Correspondance : année 1762GarnierŒuvres complètes de Voltaire, tome 42 (p. 240-241).
5041. — À M. COLINI.
À Ferney, 20 septembre.

Si le désir extrême de revoir Schwetzingen pouvait recevoir d’autre motif que celui de faire ma cour à Leurs Altesses électorales, je sens que l’envie de voir votre beau théâtre pourrait entrer pour quelque chose dans mes idées. Votre bûcher, mon cher intendant du temple, est bien au-dessus de mon bûcher ; mais aussi je n’ai pas un théâtre aussi étendu que le vôtre. Il n’appartient pas au philosophe de Ferney d’avoir le théâtre d’un électeur. J’ai été obligé de me servir de coulisses, parce que la place me manquait. J’ai fait percer ces coulisses à jour ; les flammes qui s’élevaient derrière ces coulisses jetaient des étincelles à travers ces ouvertures : tout était enflammé ; mais ma petite invention n’approche pas de celle dont vous m’envoyez le plan. Présentez, je vous prie, à Son Altesse électorale mes remerciements et mon respect.

Je ne doute pas que vous n’ayez donné à l’actrice qui représente Olympie l’intelligence de son rôle. Elle doit en général dire Je vous hais avec la plus douloureuse tendresse[1] ; elle doit varier ses tons, être pénétrée.
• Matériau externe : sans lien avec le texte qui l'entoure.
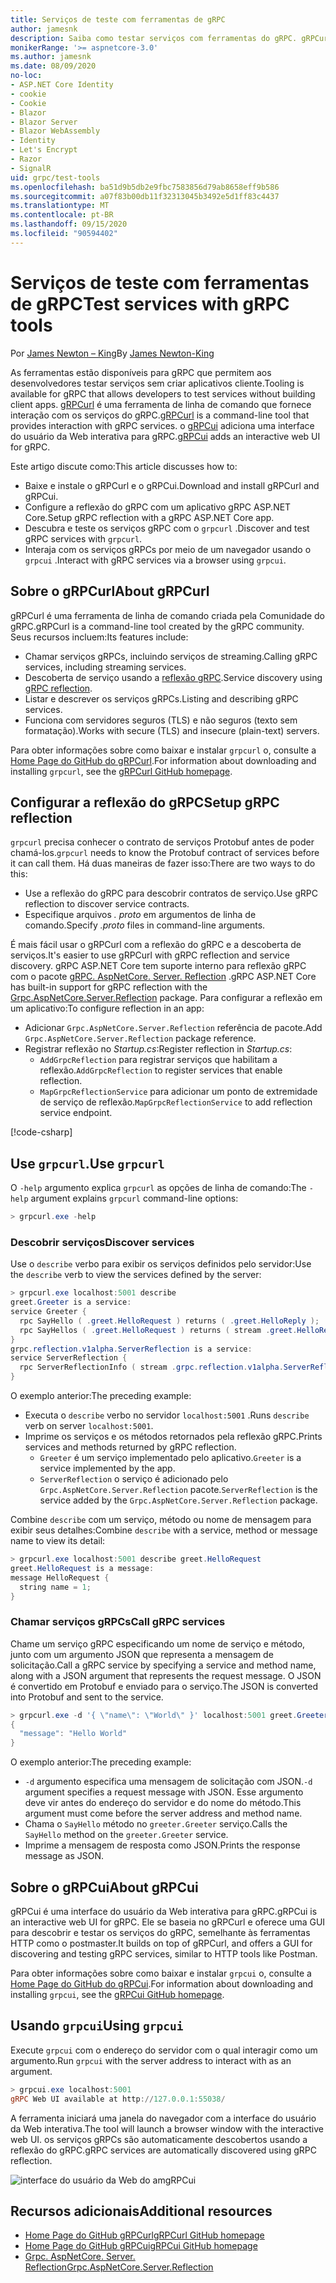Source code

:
 ```yaml
---
title: Serviços de teste com ferramentas de gRPC
author: jamesnk
description: Saiba como testar serviços com ferramentas do gRPC. gRPCurl uma ferramenta de linha de comando para interagir com os serviços do gRPC. gRPCui é uma interface do usuário da Web interativa.
monikerRange: '>= aspnetcore-3.0'
ms.author: jamesnk
ms.date: 08/09/2020
no-loc:
- ASP.NET Core Identity
- cookie
- Cookie
- Blazor
- Blazor Server
- Blazor WebAssembly
- Identity
- Let's Encrypt
- Razor
- SignalR
uid: grpc/test-tools
ms.openlocfilehash: ba51d9b5db2e9fbc7583856d79ab8658eff9b586
ms.sourcegitcommit: a07f83b00db11f32313045b3492e5d1ff83c4437
ms.translationtype: MT
ms.contentlocale: pt-BR
ms.lasthandoff: 09/15/2020
ms.locfileid: "90594402"
---
```

# <a name="test-services-with-grpc-tools"></a><span data-ttu-id="07ea7-105">Serviços de teste com ferramentas de gRPC</span><span class="sxs-lookup"><span data-stu-id="07ea7-105">Test services with gRPC tools</span></span>

<span data-ttu-id="07ea7-106">Por [James Newton – King](https://twitter.com/jamesnk)</span><span class="sxs-lookup"><span data-stu-id="07ea7-106">By [James Newton-King](https://twitter.com/jamesnk)</span></span>

<span data-ttu-id="07ea7-107">As ferramentas estão disponíveis para gRPC que permitem aos desenvolvedores testar serviços sem criar aplicativos cliente.</span><span class="sxs-lookup"><span data-stu-id="07ea7-107">Tooling is available for gRPC that allows developers to test services without building client apps.</span></span> <span data-ttu-id="07ea7-108">[gRPCurl](https://github.com/fullstorydev/grpcurl) é uma ferramenta de linha de comando que fornece interação com os serviços do gRPC.</span><span class="sxs-lookup"><span data-stu-id="07ea7-108">[gRPCurl](https://github.com/fullstorydev/grpcurl) is a command-line tool that provides interaction with gRPC services.</span></span> <span data-ttu-id="07ea7-109">o [gRPCui](https://github.com/fullstorydev/grpcui) adiciona uma interface do usuário da Web interativa para gRPC.</span><span class="sxs-lookup"><span data-stu-id="07ea7-109">[gRPCui](https://github.com/fullstorydev/grpcui) adds an interactive web UI for gRPC.</span></span>

<span data-ttu-id="07ea7-110">Este artigo discute como:</span><span class="sxs-lookup"><span data-stu-id="07ea7-110">This article discusses how to:</span></span>

* <span data-ttu-id="07ea7-111">Baixe e instale o gRPCurl e o gRPCui.</span><span class="sxs-lookup"><span data-stu-id="07ea7-111">Download and install gRPCurl and gRPCui.</span></span>
* <span data-ttu-id="07ea7-112">Configure a reflexão do gRPC com um aplicativo gRPC ASP.NET Core.</span><span class="sxs-lookup"><span data-stu-id="07ea7-112">Setup gRPC reflection with a gRPC ASP.NET Core app.</span></span>
* <span data-ttu-id="07ea7-113">Descubra e teste os serviços gRPC com o `grpcurl` .</span><span class="sxs-lookup"><span data-stu-id="07ea7-113">Discover and test gRPC services with `grpcurl`.</span></span>
* <span data-ttu-id="07ea7-114">Interaja com os serviços gRPCs por meio de um navegador usando o `grpcui` .</span><span class="sxs-lookup"><span data-stu-id="07ea7-114">Interact with gRPC services via a browser using `grpcui`.</span></span>

## <a name="about-grpcurl"></a><span data-ttu-id="07ea7-115">Sobre o gRPCurl</span><span class="sxs-lookup"><span data-stu-id="07ea7-115">About gRPCurl</span></span>

<span data-ttu-id="07ea7-116">gRPCurl é uma ferramenta de linha de comando criada pela Comunidade do gRPC.</span><span class="sxs-lookup"><span data-stu-id="07ea7-116">gRPCurl is a command-line tool created by the gRPC community.</span></span> <span data-ttu-id="07ea7-117">Seus recursos incluem:</span><span class="sxs-lookup"><span data-stu-id="07ea7-117">Its features include:</span></span>

* <span data-ttu-id="07ea7-118">Chamar serviços gRPCs, incluindo serviços de streaming.</span><span class="sxs-lookup"><span data-stu-id="07ea7-118">Calling gRPC services, including streaming services.</span></span>
* <span data-ttu-id="07ea7-119">Descoberta de serviço usando a [reflexão gRPC](https://github.com/grpc/grpc/blob/master/doc/server-reflection.md).</span><span class="sxs-lookup"><span data-stu-id="07ea7-119">Service discovery using [gRPC reflection](https://github.com/grpc/grpc/blob/master/doc/server-reflection.md).</span></span>
* <span data-ttu-id="07ea7-120">Listar e descrever os serviços gRPCs.</span><span class="sxs-lookup"><span data-stu-id="07ea7-120">Listing and describing gRPC services.</span></span>
* <span data-ttu-id="07ea7-121">Funciona com servidores seguros (TLS) e não seguros (texto sem formatação).</span><span class="sxs-lookup"><span data-stu-id="07ea7-121">Works with secure (TLS) and insecure (plain-text) servers.</span></span>

<span data-ttu-id="07ea7-122">Para obter informações sobre como baixar e instalar `grpcurl` o, consulte a [Home Page do GitHub do gRPCurl](https://github.com/fullstorydev/grpcurl#installation).</span><span class="sxs-lookup"><span data-stu-id="07ea7-122">For information about downloading and installing `grpcurl`, see the [gRPCurl GitHub homepage](https://github.com/fullstorydev/grpcurl#installation).</span></span>

## <a name="setup-grpc-reflection"></a><span data-ttu-id="07ea7-123">Configurar a reflexão do gRPC</span><span class="sxs-lookup"><span data-stu-id="07ea7-123">Setup gRPC reflection</span></span>

<span data-ttu-id="07ea7-124">`grpcurl` precisa conhecer o contrato de serviços Protobuf antes de poder chamá-los.</span><span class="sxs-lookup"><span data-stu-id="07ea7-124">`grpcurl` needs to know the Protobuf contract of services before it can call them.</span></span> <span data-ttu-id="07ea7-125">Há duas maneiras de fazer isso:</span><span class="sxs-lookup"><span data-stu-id="07ea7-125">There are two ways to do this:</span></span>

* <span data-ttu-id="07ea7-126">Use a reflexão do gRPC para descobrir contratos de serviço.</span><span class="sxs-lookup"><span data-stu-id="07ea7-126">Use gRPC reflection to discover service contracts.</span></span>
* <span data-ttu-id="07ea7-127">Especifique arquivos *. proto* em argumentos de linha de comando.</span><span class="sxs-lookup"><span data-stu-id="07ea7-127">Specify *.proto* files in command-line arguments.</span></span>

<span data-ttu-id="07ea7-128">É mais fácil usar o gRPCurl com a reflexão do gRPC e a descoberta de serviços.</span><span class="sxs-lookup"><span data-stu-id="07ea7-128">It's easier to use gRPCurl with gRPC reflection and service discovery.</span></span> <span data-ttu-id="07ea7-129">gRPC ASP.NET Core tem suporte interno para reflexão gRPC com o pacote [gRPC. AspNetCore. Server. Reflection](https://www.nuget.org/packages/Grpc.AspNetCore.Server.Reflection) .</span><span class="sxs-lookup"><span data-stu-id="07ea7-129">gRPC ASP.NET Core has built-in support for gRPC reflection with the [Grpc.AspNetCore.Server.Reflection](https://www.nuget.org/packages/Grpc.AspNetCore.Server.Reflection) package.</span></span> <span data-ttu-id="07ea7-130">Para configurar a reflexão em um aplicativo:</span><span class="sxs-lookup"><span data-stu-id="07ea7-130">To configure reflection in an app:</span></span>

* <span data-ttu-id="07ea7-131">Adicionar `Grpc.AspNetCore.Server.Reflection` referência de pacote.</span><span class="sxs-lookup"><span data-stu-id="07ea7-131">Add `Grpc.AspNetCore.Server.Reflection` package reference.</span></span>
* <span data-ttu-id="07ea7-132">Registrar reflexão no *Startup.cs*:</span><span class="sxs-lookup"><span data-stu-id="07ea7-132">Register reflection in *Startup.cs*:</span></span>
  * <span data-ttu-id="07ea7-133">`AddGrpcReflection` para registrar serviços que habilitam a reflexão.</span><span class="sxs-lookup"><span data-stu-id="07ea7-133">`AddGrpcReflection` to register services that enable reflection.</span></span>
  * <span data-ttu-id="07ea7-134">`MapGrpcReflectionService` para adicionar um ponto de extremidade de serviço de reflexão.</span><span class="sxs-lookup"><span data-stu-id="07ea7-134">`MapGrpcReflectionService` to add reflection service endpoint.</span></span>

[!code-csharp[](~/grpc/test-tools/Startup.cs?name=snippet_1&highlight=4,14)]

## <a name="use-grpcurl"></a><span data-ttu-id="07ea7-135">Use `grpcurl`.</span><span class="sxs-lookup"><span data-stu-id="07ea7-135">Use `grpcurl`</span></span>

<span data-ttu-id="07ea7-136">O `-help` argumento explica `grpcurl` as opções de linha de comando:</span><span class="sxs-lookup"><span data-stu-id="07ea7-136">The `-help` argument explains `grpcurl` command-line options:</span></span>

```powershell
> grpcurl.exe -help
```

### <a name="discover-services"></a><span data-ttu-id="07ea7-137">Descobrir serviços</span><span class="sxs-lookup"><span data-stu-id="07ea7-137">Discover services</span></span>

<span data-ttu-id="07ea7-138">Use o `describe` verbo para exibir os serviços definidos pelo servidor:</span><span class="sxs-lookup"><span data-stu-id="07ea7-138">Use the `describe` verb to view the services defined by the server:</span></span>

```powershell
> grpcurl.exe localhost:5001 describe
greet.Greeter is a service:
service Greeter {
  rpc SayHello ( .greet.HelloRequest ) returns ( .greet.HelloReply );
  rpc SayHellos ( .greet.HelloRequest ) returns ( stream .greet.HelloReply );
}
grpc.reflection.v1alpha.ServerReflection is a service:
service ServerReflection {
  rpc ServerReflectionInfo ( stream .grpc.reflection.v1alpha.ServerReflectionRequest ) returns ( stream .grpc.reflection.v1alpha.ServerReflectionResponse );
}
```

<span data-ttu-id="07ea7-139">O exemplo anterior:</span><span class="sxs-lookup"><span data-stu-id="07ea7-139">The preceding example:</span></span>

* <span data-ttu-id="07ea7-140">Executa o `describe` verbo no servidor `localhost:5001` .</span><span class="sxs-lookup"><span data-stu-id="07ea7-140">Runs `describe` verb on server `localhost:5001`.</span></span>
* <span data-ttu-id="07ea7-141">Imprime os serviços e os métodos retornados pela reflexão gRPC.</span><span class="sxs-lookup"><span data-stu-id="07ea7-141">Prints services and methods returned by gRPC reflection.</span></span>
  * <span data-ttu-id="07ea7-142">`Greeter` é um serviço implementado pelo aplicativo.</span><span class="sxs-lookup"><span data-stu-id="07ea7-142">`Greeter` is a service implemented by the app.</span></span>
  * <span data-ttu-id="07ea7-143">`ServerReflection` o serviço é adicionado pelo `Grpc.AspNetCore.Server.Reflection` pacote.</span><span class="sxs-lookup"><span data-stu-id="07ea7-143">`ServerReflection` is the service added by the `Grpc.AspNetCore.Server.Reflection` package.</span></span>

<span data-ttu-id="07ea7-144">Combine `describe` com um serviço, método ou nome de mensagem para exibir seus detalhes:</span><span class="sxs-lookup"><span data-stu-id="07ea7-144">Combine `describe` with a service, method or message name to view its detail:</span></span>

```powershell
> grpcurl.exe localhost:5001 describe greet.HelloRequest
greet.HelloRequest is a message:
message HelloRequest {
  string name = 1;
}
```

### <a name="call-grpc-services"></a><span data-ttu-id="07ea7-145">Chamar serviços gRPCs</span><span class="sxs-lookup"><span data-stu-id="07ea7-145">Call gRPC services</span></span>

<span data-ttu-id="07ea7-146">Chame um serviço gRPC especificando um nome de serviço e método, junto com um argumento JSON que representa a mensagem de solicitação.</span><span class="sxs-lookup"><span data-stu-id="07ea7-146">Call a gRPC service by specifying a service and method name, along with a JSON argument that represents the request message.</span></span> <span data-ttu-id="07ea7-147">O JSON é convertido em Protobuf e enviado para o serviço.</span><span class="sxs-lookup"><span data-stu-id="07ea7-147">The JSON is converted into Protobuf and sent to the service.</span></span>

```powershell
> grpcurl.exe -d '{ \"name\": \"World\" }' localhost:5001 greet.Greeter/SayHello
{
  "message": "Hello World"
}
```

<span data-ttu-id="07ea7-148">O exemplo anterior:</span><span class="sxs-lookup"><span data-stu-id="07ea7-148">The preceding example:</span></span>

* <span data-ttu-id="07ea7-149">`-d` argumento especifica uma mensagem de solicitação com JSON.</span><span class="sxs-lookup"><span data-stu-id="07ea7-149">`-d` argument specifies a request message with JSON.</span></span> <span data-ttu-id="07ea7-150">Esse argumento deve vir antes do endereço do servidor e do nome do método.</span><span class="sxs-lookup"><span data-stu-id="07ea7-150">This argument must come before the server address and method name.</span></span>
* <span data-ttu-id="07ea7-151">Chama o `SayHello` método no `greeter.Greeter` serviço.</span><span class="sxs-lookup"><span data-stu-id="07ea7-151">Calls the `SayHello` method on the `greeter.Greeter` service.</span></span>
* <span data-ttu-id="07ea7-152">Imprime a mensagem de resposta como JSON.</span><span class="sxs-lookup"><span data-stu-id="07ea7-152">Prints the response message as JSON.</span></span>

## <a name="about-grpcui"></a><span data-ttu-id="07ea7-153">Sobre o gRPCui</span><span class="sxs-lookup"><span data-stu-id="07ea7-153">About gRPCui</span></span>

<span data-ttu-id="07ea7-154">gRPCui é uma interface do usuário da Web interativa para gRPC.</span><span class="sxs-lookup"><span data-stu-id="07ea7-154">gRPCui is an interactive web UI for gRPC.</span></span> <span data-ttu-id="07ea7-155">Ele se baseia no gRPCurl e oferece uma GUI para descobrir e testar os serviços do gRPC, semelhante às ferramentas HTTP como o postmaster.</span><span class="sxs-lookup"><span data-stu-id="07ea7-155">It builds on top of gRPCurl, and offers a GUI for discovering and testing gRPC services, similar to HTTP tools like Postman.</span></span>

<span data-ttu-id="07ea7-156">Para obter informações sobre como baixar e instalar `grpcui` o, consulte a [Home Page do GitHub do gRPCui](https://github.com/fullstorydev/grpcui#installation).</span><span class="sxs-lookup"><span data-stu-id="07ea7-156">For information about downloading and installing `grpcui`, see the [gRPCui GitHub homepage](https://github.com/fullstorydev/grpcui#installation).</span></span>

## <a name="using-grpcui"></a><span data-ttu-id="07ea7-157">Usando `grpcui`</span><span class="sxs-lookup"><span data-stu-id="07ea7-157">Using `grpcui`</span></span>

<span data-ttu-id="07ea7-158">Execute `grpcui` com o endereço do servidor com o qual interagir como um argumento.</span><span class="sxs-lookup"><span data-stu-id="07ea7-158">Run `grpcui` with the server address to interact with as an argument.</span></span>

```powershell
> grpcui.exe localhost:5001
gRPC Web UI available at http://127.0.0.1:55038/
```

<span data-ttu-id="07ea7-159">A ferramenta iniciará uma janela do navegador com a interface do usuário da Web interativa.</span><span class="sxs-lookup"><span data-stu-id="07ea7-159">The tool will launch a browser window with the interactive web UI.</span></span> <span data-ttu-id="07ea7-160">os serviços gRPCs são automaticamente descobertos usando a reflexão do gRPC.</span><span class="sxs-lookup"><span data-stu-id="07ea7-160">gRPC services are automatically discovered using gRPC reflection.</span></span>

![interface do usuário da Web do amgRPCui](~/grpc/test-tools/static/grpcui.png)

## <a name="additional-resources"></a><span data-ttu-id="07ea7-162">Recursos adicionais</span><span class="sxs-lookup"><span data-stu-id="07ea7-162">Additional resources</span></span>

* [<span data-ttu-id="07ea7-163">Home Page do GitHub gRPCurl</span><span class="sxs-lookup"><span data-stu-id="07ea7-163">gRPCurl GitHub homepage</span></span>](https://github.com/fullstorydev/grpcurl)
* [<span data-ttu-id="07ea7-164">Home Page do GitHub gRPCui</span><span class="sxs-lookup"><span data-stu-id="07ea7-164">gRPCui GitHub homepage</span></span>](https://github.com/fullstorydev/grpcui)
* [<span data-ttu-id="07ea7-165">Grpc. AspNetCore. Server. Reflection</span><span class="sxs-lookup"><span data-stu-id="07ea7-165">Grpc.AspNetCore.Server.Reflection</span></span>](https://www.nuget.org/packages/Grpc.AspNetCore.Server.Reflection)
Tout doit être animé dans cette pièce, sans quoi la magnificence du spectacle ne servirait qu’à faire remarquer davantage la froideur des acteurs.

J’attends votre Précis de l’Histoire du palatinat du Rhin[2] ; et si je n’ai pas le bonheur de revoir ce beau pays, j’aurai la consolation de le voir dans votre ouvrage.

Je vous embrasse du meilleur de mon cœur.

  1. Boileau (satire iii, 188) a dit de la Stratonice de Quinault :

    Et jusqu’à Je vous hais, tout s’y dit tendrement.

  2. Francfort et Leipzig, 1762, in-8o.